It's perfectly good enough, but it doesn't mean that we can't subjectively use the word "natural" among groups large and small, to convey a concept that's meaningful within the group. As I said earlier in the thread, my best audiophile buddy and I have been listening to systems together for 20 years. When he calls something "natural", I know roughly what he means, and often tallies with my sense of "natural" too. This is a subjective response, I'm not for one second trying to suggest that it means anything in absolute terms, it's merely a means of communication of an idea.
Now, over time, and with experience of the views of others, it seems that this sense of the word "natural" extends a little further than conversations with my friend. It seems some other people use the term (not always, but often enough) to convey the same kind of subjective response to a component or system. That's it! That's all there is to it! Nobody is saying anything is objectively superior, or that it's reality or anything other than discussing a shared subjective response. Not everyone has to share the view, not everyone has to agree with these terms, but for those that do it's a meaningful expression that conveys information. That's all. Nothing expressed as fact, no absolute statements made, no disagreements about measurements or frequency responses or any other thing.

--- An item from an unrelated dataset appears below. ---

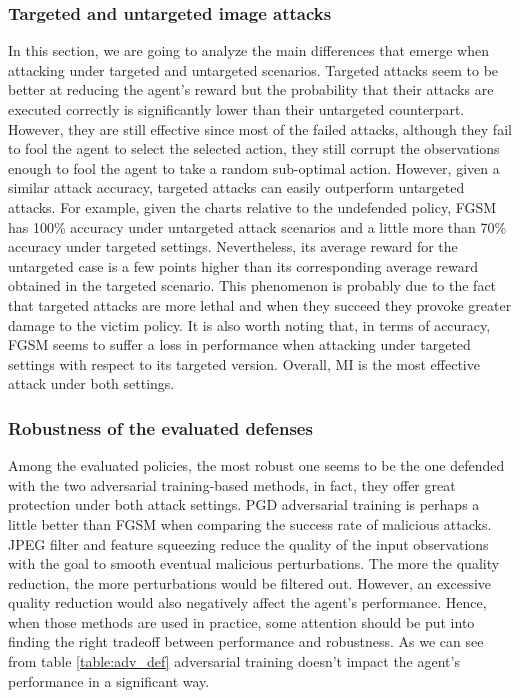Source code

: \subsubsection{Targeted and untargeted image attacks}
In this section, we are going to analyze the main differences that emerge when attacking under targeted and untargeted scenarios. Targeted attacks seem to be better at reducing the agent's reward but the probability that their attacks are executed correctly is significantly lower than their untargeted counterpart. However, they are still effective since most of the failed attacks, although they fail to fool the agent to select the selected action, they still corrupt the observations enough to fool the agent to take a random sub-optimal action. However, given a similar attack accuracy, targeted attacks can easily outperform untargeted attacks. For example, given the charts relative to the undefended policy, FGSM has 100\% accuracy under untargeted attack scenarios and a little more than 70\% accuracy under targeted settings. Nevertheless, its average reward for the untargeted case is a few points higher than its corresponding average reward obtained in the targeted scenario. This phenomenon is probably due to the fact that targeted attacks are more lethal and when they succeed they provoke greater damage to the victim policy. It is also worth noting that, in terms of accuracy, FGSM seems to suffer a loss in performance when attacking under targeted settings with respect to its targeted version. Overall, MI is the most effective attack under both settings. 

\subsubsection{Robustness of the evaluated defenses}
Among the evaluated policies, the most robust one seems to be the one defended with the two adversarial training-based methods, in fact, they offer great protection under both attack settings. PGD adversarial training is perhaps a little better than FGSM when comparing the success rate of malicious attacks. JPEG filter and feature squeezing reduce the quality of the input observations with the goal to smooth eventual malicious perturbations. The more the quality reduction, the more perturbations would be filtered out. However, an excessive quality reduction would also negatively affect the agent's performance. Hence, when those methods are used in practice, some attention should be put into finding the right tradeoff between performance and robustness. As we can see from table \ref{table:adv_def} adversarial training doesn't impact the agent's performance in a significant way.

It struck me last night as I ate dinner that if I said one sauce tasted more "tomatoey" than another, many others might know what that means and share that view without the need to produce a gas chromatograph. It's an imperfect analogy certainly, but I wouldn't know the exact tomato or tomatoes that went into the sauces, I wouldn't necessarily care whether one was truer to the original tomato or not, but I'd definitely know which tasted more like some internalised view of the taste of tomatoes to me, and it's not unlikely that many others would find it matched their own internalised sense of "tomatoeyness" too. These things aren't well-defined, but they're not without meaning.